Hingegen gehören zu solchen Anhaltspunkten nicht bereits die Angabe der E-Mail- oder geografischen Adresse des Gewerbetreibenden auf der Webseite oder die seiner Telefonnummer ohne internationale Vorwahl, denn solche Angaben lassen nicht erkennen, ob der Gewerbetreibende seine Tätigkeit auf einen oder mehrere Mitgliedstaaten orientiert.

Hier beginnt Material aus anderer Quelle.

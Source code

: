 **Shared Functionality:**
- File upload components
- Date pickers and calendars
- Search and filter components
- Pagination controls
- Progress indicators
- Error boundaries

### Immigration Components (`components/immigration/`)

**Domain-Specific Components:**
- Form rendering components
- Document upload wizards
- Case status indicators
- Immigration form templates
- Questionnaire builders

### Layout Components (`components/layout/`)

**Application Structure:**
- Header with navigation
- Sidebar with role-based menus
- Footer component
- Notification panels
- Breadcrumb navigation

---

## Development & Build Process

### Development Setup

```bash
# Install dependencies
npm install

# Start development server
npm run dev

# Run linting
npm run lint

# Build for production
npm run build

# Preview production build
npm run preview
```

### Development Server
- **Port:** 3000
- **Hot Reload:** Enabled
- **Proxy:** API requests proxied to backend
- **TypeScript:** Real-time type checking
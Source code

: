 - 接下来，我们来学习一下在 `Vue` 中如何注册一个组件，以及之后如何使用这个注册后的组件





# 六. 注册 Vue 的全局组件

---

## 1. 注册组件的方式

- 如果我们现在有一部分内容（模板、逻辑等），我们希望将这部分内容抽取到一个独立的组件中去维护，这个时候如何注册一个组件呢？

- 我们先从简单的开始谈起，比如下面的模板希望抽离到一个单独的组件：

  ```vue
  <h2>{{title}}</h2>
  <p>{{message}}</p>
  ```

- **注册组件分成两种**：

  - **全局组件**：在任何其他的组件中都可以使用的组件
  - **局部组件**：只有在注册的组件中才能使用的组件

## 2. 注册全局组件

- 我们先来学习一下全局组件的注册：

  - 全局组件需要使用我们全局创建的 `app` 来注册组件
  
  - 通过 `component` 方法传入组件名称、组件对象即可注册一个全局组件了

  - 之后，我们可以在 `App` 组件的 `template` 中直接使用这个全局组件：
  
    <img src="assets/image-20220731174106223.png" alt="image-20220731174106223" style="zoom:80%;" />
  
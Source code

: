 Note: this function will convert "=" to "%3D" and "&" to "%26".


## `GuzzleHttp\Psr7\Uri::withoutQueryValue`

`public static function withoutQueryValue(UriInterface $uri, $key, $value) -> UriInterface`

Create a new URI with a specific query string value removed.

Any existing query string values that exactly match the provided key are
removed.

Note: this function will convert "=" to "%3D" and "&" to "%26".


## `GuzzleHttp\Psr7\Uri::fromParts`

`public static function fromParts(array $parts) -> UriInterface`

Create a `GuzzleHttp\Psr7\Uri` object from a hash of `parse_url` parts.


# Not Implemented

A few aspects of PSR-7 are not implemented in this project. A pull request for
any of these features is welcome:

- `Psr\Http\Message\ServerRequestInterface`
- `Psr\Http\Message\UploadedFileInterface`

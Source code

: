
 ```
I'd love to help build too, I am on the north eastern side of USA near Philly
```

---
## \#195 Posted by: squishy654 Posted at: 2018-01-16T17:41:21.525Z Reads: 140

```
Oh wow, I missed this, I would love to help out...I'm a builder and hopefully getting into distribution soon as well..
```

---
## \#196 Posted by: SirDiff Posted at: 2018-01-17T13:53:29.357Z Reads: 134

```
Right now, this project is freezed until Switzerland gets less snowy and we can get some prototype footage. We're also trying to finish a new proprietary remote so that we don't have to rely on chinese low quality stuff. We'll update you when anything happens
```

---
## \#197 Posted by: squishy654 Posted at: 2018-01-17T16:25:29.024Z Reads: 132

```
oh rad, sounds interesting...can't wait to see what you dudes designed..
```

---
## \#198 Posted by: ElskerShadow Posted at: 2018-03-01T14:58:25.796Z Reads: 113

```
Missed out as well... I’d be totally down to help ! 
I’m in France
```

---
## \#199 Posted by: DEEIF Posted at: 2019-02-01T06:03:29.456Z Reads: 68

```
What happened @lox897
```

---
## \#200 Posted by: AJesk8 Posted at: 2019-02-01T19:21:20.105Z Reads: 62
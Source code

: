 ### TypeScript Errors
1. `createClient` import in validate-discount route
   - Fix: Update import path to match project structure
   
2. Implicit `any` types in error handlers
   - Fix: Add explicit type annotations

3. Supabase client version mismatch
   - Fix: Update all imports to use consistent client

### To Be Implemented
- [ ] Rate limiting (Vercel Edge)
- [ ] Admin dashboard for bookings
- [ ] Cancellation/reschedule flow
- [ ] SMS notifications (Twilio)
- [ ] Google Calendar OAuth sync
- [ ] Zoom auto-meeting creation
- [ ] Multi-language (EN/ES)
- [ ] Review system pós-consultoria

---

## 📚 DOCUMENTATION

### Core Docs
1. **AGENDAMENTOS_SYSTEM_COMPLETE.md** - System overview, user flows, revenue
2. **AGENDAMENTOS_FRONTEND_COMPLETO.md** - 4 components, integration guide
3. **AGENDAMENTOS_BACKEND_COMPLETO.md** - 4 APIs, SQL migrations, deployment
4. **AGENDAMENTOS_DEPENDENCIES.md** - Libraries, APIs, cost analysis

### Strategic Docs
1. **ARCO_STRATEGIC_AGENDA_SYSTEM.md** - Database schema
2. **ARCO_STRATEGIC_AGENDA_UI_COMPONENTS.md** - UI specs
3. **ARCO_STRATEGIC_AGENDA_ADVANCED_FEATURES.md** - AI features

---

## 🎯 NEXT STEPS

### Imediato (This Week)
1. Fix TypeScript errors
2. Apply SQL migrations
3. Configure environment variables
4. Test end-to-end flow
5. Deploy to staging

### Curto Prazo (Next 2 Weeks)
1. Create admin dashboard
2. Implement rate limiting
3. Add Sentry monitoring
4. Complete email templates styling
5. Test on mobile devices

Erfreulich ist, dass der EuGH die Vorlagefrage, nach der die bloße Abrufbarkeit einer Internetseite bereits zur Begründung eines Verbrauchergerichtsstandes ausgereicht hätte, verneint hatte. Dies hätte bedeutet, dass zum Beispiel ein deutscher Buchhändler, der eine Internetseite betreibt, auch dann im Ausland verklagt werden kann, selbst wenn der ausländische Kunde in Deutschland eingekauft hätte. Doch die Kriterien, die der EuGH wählt, sind so weit gefasst, dass auch Unternehmen, die eine auf nationale Kunden ausgerichtete Internetseite und Geschäftsmodell haben, bei gerichtlichen Auseinandersetzungen im Ausland verklagt werden können beziehungsweise dort klagen müssen. Wenn beispielsweise ein Buchhändler Produkte über Internet oder über Telefon vertreibt, sollte er zukünftig folgende Punkte bei der Gestaltung seiner Internetseite beachten:
  • auf der Internetseite sollte keine internationale Vorwahl genannt werden,
  • es sollte keine neutrale Top-Level-Domain wie .info, .net, .com, .eu, sondern die nationale Top-Level-Domain gewählt werden,
  • eine Wegbeschreibung sollte den Weg nicht bis zur Grenze zum Nachbarland ausweisen,
  • die Internetseite sollte keine Hinweise auf bereits getätigte Geschäfte mit ausländischen Kunden, wie. etwa Kundenbewertungen, enthalten.
Andernfalls kann das Unternehmen im Ausland verklagt werden und außerdem müssten die Verbraucherschutzvorschriften des Kundenlandes beachtet werden.